帝国有数の植民地政策学者であった矢内原忠雄は、そのキリスト教信仰もあり、単なる「統治者ー被統治者」関係としての植民地政策学を目指すのではなく、社会現象としての植民を科学的・実証的に捉えて帝国主義論の一つとして描く希有な学者だった。1930年代後半に時局が切迫していく中で、平和と正義を国家の理想として掲げ、そこに至らない日本の現状を舌鋒鋭く批判した論考・講演を世に送った彼は、徐々に体制との緊張関係を強めていく。


これまでの歴史叙述はいずれも、「大学の自治に対する弾圧」「キリスト者としての矢内原個人の闘争」「東京帝大経済学部内における権力闘争」「右翼勢力からの言論攻撃」といった個々の側面に単純化してこの事件を捉えてきたと筆者は指摘する。そしてそのいずれもこの事件の全貌を描き出すには不十分であり、この事件を取り巻く個々のアクターの立場や思考を当時のままに細密に叙述する「マイクロヒストリー」の手法を用いることで、多様な側面の相互関係を描き出すことの重要性を強調している。
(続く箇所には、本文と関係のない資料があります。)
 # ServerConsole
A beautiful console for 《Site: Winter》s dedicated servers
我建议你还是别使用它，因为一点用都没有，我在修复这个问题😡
新聞をも凌駕する影響力を持っていた中央公論などの総合雑誌」に学者が国論を発表するという戦前期独特の言論空間の存在を背景として、矢内原の論考や講演は内務省を中心とする体制に危険視されるに至った。そこでは右翼の論客・簑田胸喜からの激烈な批判も大きな役割を果たしていた。また当時矢内原が所属していた経済学部内部では苛烈な派閥争いが行なわれており、特に国家主義的な思想を持っていた土方学部長を中心とする一派の矢内原「国家の理想」論文に対する批判は厳しかった。しかしながら以上のような逆風の中でも、帝大総長・長与又郎は矢内原が陳謝することによって事態の収拾を目指す腹づもりだった。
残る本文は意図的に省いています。